Collected data:
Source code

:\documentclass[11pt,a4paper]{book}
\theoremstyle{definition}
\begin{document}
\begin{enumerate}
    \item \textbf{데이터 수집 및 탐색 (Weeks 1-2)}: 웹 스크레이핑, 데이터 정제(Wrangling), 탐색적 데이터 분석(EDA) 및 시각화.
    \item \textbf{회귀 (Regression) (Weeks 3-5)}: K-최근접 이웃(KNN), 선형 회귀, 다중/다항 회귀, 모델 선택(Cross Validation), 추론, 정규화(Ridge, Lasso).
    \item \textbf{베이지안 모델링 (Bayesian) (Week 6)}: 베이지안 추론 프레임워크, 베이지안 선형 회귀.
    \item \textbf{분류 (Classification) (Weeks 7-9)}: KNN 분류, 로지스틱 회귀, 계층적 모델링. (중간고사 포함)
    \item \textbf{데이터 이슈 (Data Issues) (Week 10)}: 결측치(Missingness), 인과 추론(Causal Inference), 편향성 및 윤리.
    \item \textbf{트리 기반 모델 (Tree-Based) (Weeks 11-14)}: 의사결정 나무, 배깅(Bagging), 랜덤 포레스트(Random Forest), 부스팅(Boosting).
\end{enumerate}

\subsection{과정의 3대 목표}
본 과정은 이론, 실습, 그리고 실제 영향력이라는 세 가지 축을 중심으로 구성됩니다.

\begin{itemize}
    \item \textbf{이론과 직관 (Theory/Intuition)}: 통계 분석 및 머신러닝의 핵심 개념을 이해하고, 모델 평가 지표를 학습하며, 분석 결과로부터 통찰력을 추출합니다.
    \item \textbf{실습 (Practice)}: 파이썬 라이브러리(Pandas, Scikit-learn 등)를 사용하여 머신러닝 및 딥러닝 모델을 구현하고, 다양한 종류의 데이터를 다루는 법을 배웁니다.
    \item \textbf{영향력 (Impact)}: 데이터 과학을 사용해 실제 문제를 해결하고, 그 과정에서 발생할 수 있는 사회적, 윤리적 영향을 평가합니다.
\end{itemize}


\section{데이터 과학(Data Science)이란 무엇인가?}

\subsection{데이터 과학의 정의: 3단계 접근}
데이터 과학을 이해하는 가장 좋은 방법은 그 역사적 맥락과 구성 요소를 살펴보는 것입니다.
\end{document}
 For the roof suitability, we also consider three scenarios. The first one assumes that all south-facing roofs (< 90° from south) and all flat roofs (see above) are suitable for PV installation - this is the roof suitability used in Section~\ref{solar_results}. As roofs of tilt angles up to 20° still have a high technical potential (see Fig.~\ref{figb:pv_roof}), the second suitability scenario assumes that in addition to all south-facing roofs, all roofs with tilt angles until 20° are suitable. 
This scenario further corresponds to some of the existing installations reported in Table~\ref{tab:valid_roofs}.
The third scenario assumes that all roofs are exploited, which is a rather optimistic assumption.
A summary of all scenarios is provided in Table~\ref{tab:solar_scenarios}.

*TASK BRIEF*. Take the entries and print them exactly. Keep every line.

*WRITTEN ANSWER*.
Source code

:\documentclass[11pt,a4paper]{book}
\theoremstyle{definition}
\begin{document}
\begin{enumerate}
    \item \textbf{데이터 수집 및 탐색 (Weeks 1-2)}: 웹 스크레이핑, 데이터 정제(Wrangling), 탐색적 데이터 분석(EDA) 및 시각화.
    \item \textbf{회귀 (Regression) (Weeks 3-5)}: K-최근접 이웃(KNN), 선형 회귀, 다중/다항 회귀, 모델 선택(Cross Validation), 추론, 정규화(Ridge, Lasso).
    \item \textbf{베이지안 모델링 (Bayesian) (Week 6)}: 베이지안 추론 프레임워크, 베이지안 선형 회귀.
    \item \textbf{분류 (Classification) (Weeks 7-9)}: KNN 분류, 로지스틱 회귀, 계층적 모델링. (중간고사 포함)
    \item \textbf{데이터 이슈 (Data Issues) (Week 10)}: 결측치(Missingness), 인과 추론(Causal Inference), 편향성 및 윤리.
    \item \textbf{트리 기반 모델 (Tree-Based) (Weeks 11-14)}: 의사결정 나무, 배깅(Bagging), 랜덤 포레스트(Random Forest), 부스팅(Boosting).
\end{enumerate}

\subsection{과정의 3대 목표}
본 과정은 이론, 실습, 그리고 실제 영향력이라는 세 가지 축을 중심으로 구성됩니다.

\begin{itemize}
    \item \textbf{이론과 직관 (Theory/Intuition)}: 통계 분석 및 머신러닝의 핵심 개념을 이해하고, 모델 평가 지표를 학습하며, 분석 결과로부터 통찰력을 추출합니다.
    \item \textbf{실습 (Practice)}: 파이썬 라이브러리(Pandas, Scikit-learn 등)를 사용하여 머신러닝 및 딥러닝 모델을 구현하고, 다양한 종류의 데이터를 다루는 법을 배웁니다.
    \item \textbf{영향력 (Impact)}: 데이터 과학을 사용해 실제 문제를 해결하고, 그 과정에서 발생할 수 있는 사회적, 윤리적 영향을 평가합니다.
\end{itemize}


\section{데이터 과학(Data Science)이란 무엇인가?}

\subsection{데이터 과학의 정의: 3단계 접근}
데이터 과학을 이해하는 가장 좋은 방법은 그 역사적 맥락과 구성 요소를 살펴보는 것입니다.
\end{document}
 For the roof suitability, we also consider three scenarios. The first one assumes that all south-facing roofs (< 90° from south) and all flat roofs (see above) are suitable for PV installation - this is the roof suitability used in Section~\ref{solar_results}. As roofs of tilt angles up to 20° still have a high technical potential (see Fig.~\ref{figb:pv_roof}), the second suitability scenario assumes that in addition to all south-facing roofs, all roofs with tilt angles until 20° are suitable. 
This scenario further corresponds to some of the existing installations reported in Table~\ref{tab:valid_roofs}.
The third scenario assumes that all roofs are exploited, which is a rather optimistic assumption.
A summary of all scenarios is provided in Table~\ref{tab:solar_scenarios}.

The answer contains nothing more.